Material provided below:
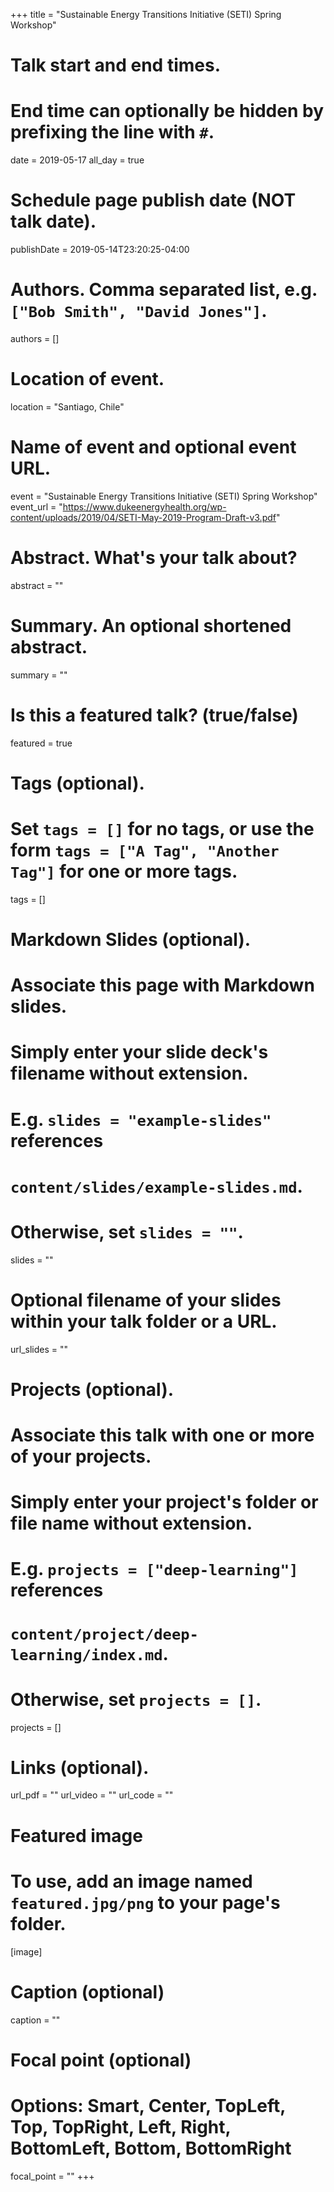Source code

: +++
title = "Sustainable Energy Transitions Initiative (SETI) Spring Workshop"

# Talk start and end times.
#   End time can optionally be hidden by prefixing the line with `#`.
date = 2019-05-17
all_day = true

# Schedule page publish date (NOT talk date).
publishDate = 2019-05-14T23:20:25-04:00

# Authors. Comma separated list, e.g. `["Bob Smith", "David Jones"]`.
authors = []

# Location of event.
location = "Santiago, Chile"

# Name of event and optional event URL.
event = "Sustainable Energy Transitions Initiative (SETI) Spring Workshop"
event_url = "https://www.dukeenergyhealth.org/wp-content/uploads/2019/04/SETI-May-2019-Program-Draft-v3.pdf"

# Abstract. What's your talk about?
abstract = ""

# Summary. An optional shortened abstract.
summary = ""

# Is this a featured talk? (true/false)
featured = true

# Tags (optional).
#   Set `tags = []` for no tags, or use the form `tags = ["A Tag", "Another Tag"]` for one or more tags.
tags = []

# Markdown Slides (optional).
#   Associate this page with Markdown slides.
#   Simply enter your slide deck's filename without extension.
#   E.g. `slides = "example-slides"` references 
#   `content/slides/example-slides.md`.
#   Otherwise, set `slides = ""`.
slides = ""

# Optional filename of your slides within your talk folder or a URL.
url_slides = ""

# Projects (optional).
#   Associate this talk with one or more of your projects.
#   Simply enter your project's folder or file name without extension.
#   E.g. `projects = ["deep-learning"]` references 
#   `content/project/deep-learning/index.md`.
#   Otherwise, set `projects = []`.
projects = []

# Links (optional).
url_pdf = ""
url_video = ""
url_code = ""

# Featured image
# To use, add an image named `featured.jpg/png` to your page's folder. 
[image]
  # Caption (optional)
  caption = ""

  # Focal point (optional)
  # Options: Smart, Center, TopLeft, Top, TopRight, Left, Right, BottomLeft, Bottom, BottomRight
  focal_point = ""
+++
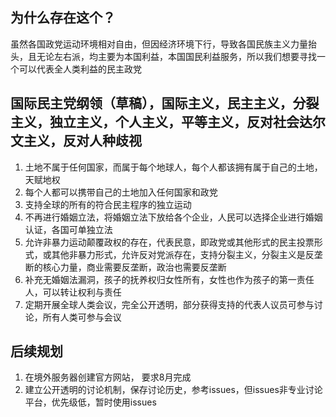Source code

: ## 为什么存在这个？

虽然各国政党运动环境相对自由，但因经济环境下行，导致各国民族主义力量抬头，且无论左右派，均主要为本国利益，本国国民利益服务，所以我们想要寻找一个可以代表全人类利益的民主政党

## 国际民主党纲领（草稿），国际主义，民主主义，分裂主义，独立主义，个人主义，平等主义，反对社会达尔文主义，反对人种歧视
   
1. 土地不属于任何国家，而属于每个地球人，每个人都该拥有属于自己的土地，天赋地权
2. 每个人都可以携带自己的土地加入任何国家和政党
3. 支持全球的所有的符合民主程序的独立运动
4. 不再进行婚姻立法，将婚姻立法下放给各个企业，人民可以选择企业进行婚姻认证，各国可单独立法
5. 允许非暴力运动颠覆政权的存在，代表民意，即政党或其他形式的民主投票形式，或其他非暴力形式，允许反对党派存在，支持分裂主义，分裂主义是反垄断的核心力量，商业需要反垄断，政治也需要反垄断
6. 补充无婚姻法漏洞，孩子的抚养权归女性所有，女性也作为孩子的第一责任人，可以转让权利与责任
7. 定期开展全球人类会议，完全公开透明，部分获得支持的代表人议员可参与讨论，所有人类可参与会议

## 后续规划

1. 在境外服务器创建官方网站， 要求8月完成
2. 建立公开透明的讨论机制，保存讨论历史，参考issues，但issues非专业讨论平台，优先级低，暂时使用issues
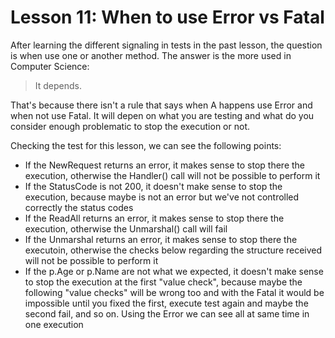 # Lesson 11: When to use Error vs Fatal

After learning the different signaling in tests in the past lesson, the question is when use one or another method. The answer is the more used in Computer Science: 
> It depends. 

That's because there isn't a rule that says when A happens use Error and when not use Fatal. It will depen on what you are testing and what do you consider enough problematic to stop the execution or not.

Checking the test for this lesson, we can see the following points:
- If the NewRequest returns an error, it makes sense to stop there the execution, otherwise the Handler() call will not be possible to perform it
- If the StatusCode is not 200, it doesn't make sense to stop the execution, because maybe is not an error but we've not controlled correctly the status codes
- If the ReadAll returns an error, it makes sense to stop there the execution, otherwise the Unmarshal() call will fail
- If the Unmarshal returns an error, it makes sense to stop there the executoin, otherwise the checks below regarding the structure received will not be possible to perform it
- If the p.Age or p.Name are not what we expected, it doesn't make sense to stop the execution at the first "value check", because maybe the following "value checks" will be wrong too and with the Fatal it would be impossible until you fixed the first, execute test again and maybe the second fail, and so on. Using the Error we can see all at same time in one execution
 
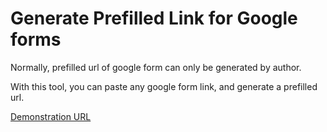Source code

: # Generate Prefilled Link for Google forms

Normally, prefilled url of google form can only be generated by author. 

With this tool, you can paste any google form link, and generate a prefilled url.

[Demonstration URL](https://johnnyip.com/google-form-prefilled/)
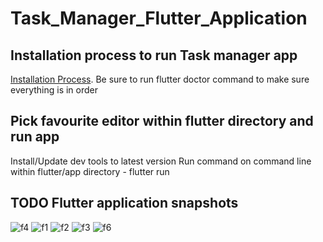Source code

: # Task_Manager_Flutter_Application

## Installation process to run Task manager app

[Installation Process](https://flutter.dev/docs/get-started/install).
Be sure to run flutter doctor command to make sure everything is in order

## Pick favourite editor within flutter directory and run app

Install/Update dev tools to latest version
Run command on command line within flutter/app directory - flutter run

## TODO Flutter application snapshots
![f4](images/f4.jpg)
![f1](images/f1.jpg)
![f2](images/f2.jpg)
![f3](images/f3.jpg)
![f6](images/f6.jpg)

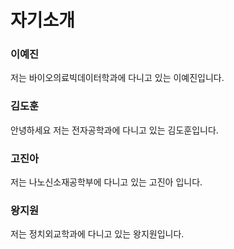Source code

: # 자기소개

### 이예진

저는 바이오의료빅데이터학과에 다니고 있는 이예진입니다.


### 김도훈

안녕하세요 저는 전자공학과에 다니고 있는 김도훈입니다.


### 고진아

저는 나노신소재공학부에 다니고 있는 고진아 입니다.

### 왕지원

저는 정치외교학과에 다니고 있는 왕지원입니다. 
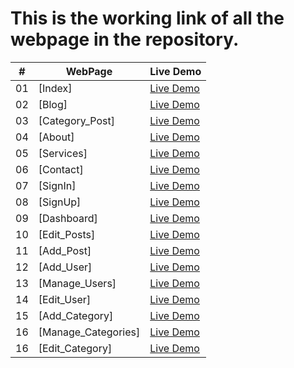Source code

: # This is the working link of all the webpage in the repository.


|  #  | WebPage                                                                                                                     | Live Demo                                                                         |
| :-: | --------------------------------------------------------------------------------------------------------------------------- | --------------------------------------------------------------------------------- |
| 01  | [Index]                             | [Live Demo](https://underemployed.github.io/index.html)               |
| 02  | [Blog]                             | [Live Demo](https://underemployed.github.io/blog.html)               |
| 03  | [Category_Post]                             | [Live Demo](https://underemployed.github.io/category-posts.html)               |
| 04  | [About]                             | [Live Demo](https://underemployed.github.io/about.html)               |
| 05  | [Services]                             | [Live Demo](https://underemployed.github.io/services.html)               |
| 06  | [Contact]                             | [Live Demo](https://underemployed.github.io/contact.html)               |
| 07  | [SignIn]                             | [Live Demo](https://underemployed.github.io/signin.html)               |
| 08  | [SignUp]                             | [Live Demo](https://underemployed.github.io/signup.html)               |
| 09  | [Dashboard]                             | [Live Demo](https://underemployed.github.io/dashboard.html)               |
| 10  | [Edit_Posts]                             | [Live Demo](https://underemployed.github.io/edit-post.html)               |
| 11  | [Add_Post]                             | [Live Demo](https://underemployed.github.io/add-post.html)               |
| 12  | [Add_User]                             | [Live Demo](https://underemployed.github.io/add-user.html)               |
| 13  | [Manage_Users]                             | [Live Demo](https://underemployed.github.io/manage-users.html)               |
| 14  | [Edit_User]                             | [Live Demo](https://underemployed.github.io/edit-user.html)               |
| 15  | [Add_Category]                             | [Live Demo](https://underemployed.github.io/add-category.html)               |
| 16  | [Manage_Categories]                             | [Live Demo](https://underemployed.github.io/manage-categories.html)               |
| 16  | [Edit_Category]                             | [Live Demo](https://underemployed.github.io/edit-category.html)               |

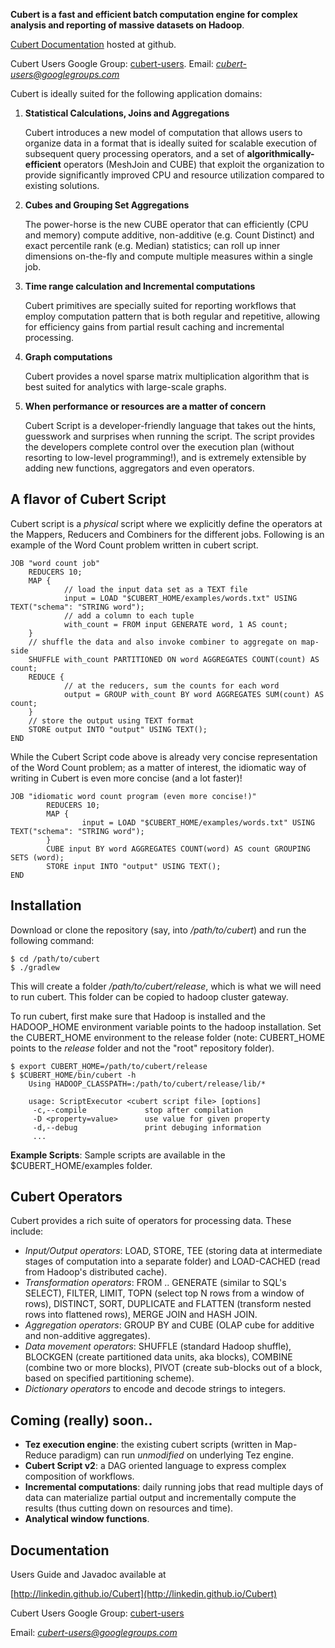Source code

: 
**Cubert is a fast and efficient batch computation engine for complex analysis and reporting of massive datasets on Hadoop**.

[Cubert Documentation](http://linkedin.github.io/Cubert) hosted at github.

Cubert Users Google Group: [cubert-users](https://groups.google.com/forum/#!forum/cubert-users).  Email: *cubert-users@googlegroups.com*

Cubert is ideally suited for the following application domains:

1. **Statistical Calculations, Joins and Aggregations**

	Cubert introduces a new model of computation that allows users to organize data in a format  that is ideally suited for scalable  execution of subsequent query processing operators, and a set of **algorithmically-efficient** operators (MeshJoin and CUBE) that exploit the organization to provide significantly improved CPU and resource utilization compared to existing solutions.

2. **Cubes and Grouping Set Aggregations**
	
	The power-horse is the new CUBE operator that can efficiently (CPU and memory) compute additive, non-additive (e.g. Count Distinct) and exact percentile rank (e.g. Median) statistics; can roll up inner dimensions on-the-fly and compute multiple measures within a single job. 
	
3. **Time range calculation and Incremental computations**

	Cubert primitives are specially suited for reporting workflows that employ computation pattern that is both regular and repetitive, allowing for efficiency gains from partial result caching and incremental processing.
	
4. **Graph computations**

	Cubert provides a novel sparse matrix multiplication algorithm that is best suited for analytics with large-scale graphs.
	
5. **When performance or resources are a matter of concern**

	Cubert Script is a developer-friendly language that takes out the hints, guesswork and surprises when running the script. The script provides the developers complete control over the execution plan (without resorting to low-level programming!), and is extremely extensible by adding new functions, aggregators and even operators.  


A flavor of Cubert Script
---------------------------------
Cubert script is a *physical* script where we explicitly define the operators at the Mappers, Reducers and Combiners for the different jobs. Following is an example of the Word Count problem written in cubert script.

	JOB "word count job"
        REDUCERS 10;
        MAP {
	            // load the input data set as a TEXT file
                input = LOAD "$CUBERT_HOME/examples/words.txt" USING TEXT("schema": "STRING word");
                // add a column to each tuple
                with_count = FROM input GENERATE word, 1 AS count;
        }
        // shuffle the data and also invoke combiner to aggregate on map-side
        SHUFFLE with_count PARTITIONED ON word AGGREGATES COUNT(count) AS count;
        REDUCE {
	            // at the reducers, sum the counts for each word
                output = GROUP with_count BY word AGGREGATES SUM(count) AS count;
        }
		// store the output using TEXT format
        STORE output INTO "output" USING TEXT();
	END

While the Cubert Script code above is already very concise representation of the Word Count problem; as a matter of interest, the idiomatic way of writing in Cubert is even more concise (and a lot faster)!

	JOB "idiomatic word count program (even more concise!)"
	        REDUCERS 10;
	        MAP {
	                input = LOAD "$CUBERT_HOME/examples/words.txt" USING TEXT("schema": "STRING word");
	        }
	        CUBE input BY word AGGREGATES COUNT(word) AS count GROUPING SETS (word);
	        STORE input INTO "output" USING TEXT();
	END

Installation
----------------
Download or clone the repository (say, into */path/to/cubert*) and run the following command:

	$ cd /path/to/cubert
	$ ./gradlew

This will create a folder */path/to/cubert/release*, which is what we will need to run cubert. This folder can be copied to hadoop cluster gateway.

To run cubert, first make sure that Hadoop is installed and the HADOOP\_HOME environment variable points to the hadoop installation. Set the CUBERT\_HOME environment to the release folder (note: CUBERT\_HOME points to the *release* folder and not the "root" repository folder).

	$ export CUBERT_HOME=/path/to/cubert/release
	$ $CUBERT_HOME/bin/cubert -h
		Using HADOOP_CLASSPATH=:/path/to/cubert/release/lib/*

		usage: ScriptExecutor <cubert script file> [options]
		 -c,--compile             stop after compilation
		 -D <property=value>      use value for given property
		 -d,--debug               print debuging information
		 ...
		
**Example Scripts**: Sample scripts are available in the $CUBERT\_HOME/examples folder.

Cubert Operators
-----------------
Cubert provides a rich suite of operators for processing data. These include:

* *Input/Output operators*: LOAD, STORE, TEE (storing data at intermediate stages of computation into a separate folder) and LOAD-CACHED (read from Hadoop's distributed cache).
* *Transformation operators*: FROM .. GENERATE (similar to SQL's SELECT), FILTER, LIMIT, TOPN (select top N rows from a window of rows), DISTINCT, SORT, DUPLICATE and FLATTEN (transform nested rows into flattened rows), MERGE JOIN and HASH JOIN.
* *Aggregation operators*: GROUP BY and CUBE (OLAP cube for additive and non-additive aggregates).
* *Data movement operators*: SHUFFLE (standard Hadoop shuffle), BLOCKGEN (create partitioned data units, aka blocks), COMBINE (combine two or more blocks), PIVOT (create sub-blocks out of a block, based on specified partitioning scheme).
* *Dictionary operators* to encode and decode strings to integers.

Coming (really) soon..
-------------------------
* **Tez execution engine**: the existing cubert scripts (written in Map-Reduce paradigm) can run *unmodified* on underlying Tez engine.
* **Cubert Script v2**: a DAG oriented language to express complex composition of workflows.
* **Incremental computations**: daily running jobs that read multiple days of data can materialize partial output and incrementally compute the results (thus cutting down on resources and time).
* **Analytical window functions**.

Documentation
--------------

Users Guide and Javadoc available at

[http://linkedin.github.io/Cubert](http://linkedin.github.io/Cubert)

Cubert Users Google Group: [cubert-users](https://groups.google.com/forum/#!forum/cubert-users)

Email: *cubert-users@googlegroups.com*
End of Material provided.
• What the task requires:
Transcribe the entries from their first line to the line that holds "# Schedule page publish date (NOT talk date).", both included, and skip every picture.

• Solution to this task:
Source code

: +++
title = "Sustainable Energy Transitions Initiative (SETI) Spring Workshop"

# Talk start and end times.
#   End time can optionally be hidden by prefixing the line with `#`.
date = 2019-05-17
all_day = true

# Schedule page publish date (NOT talk date).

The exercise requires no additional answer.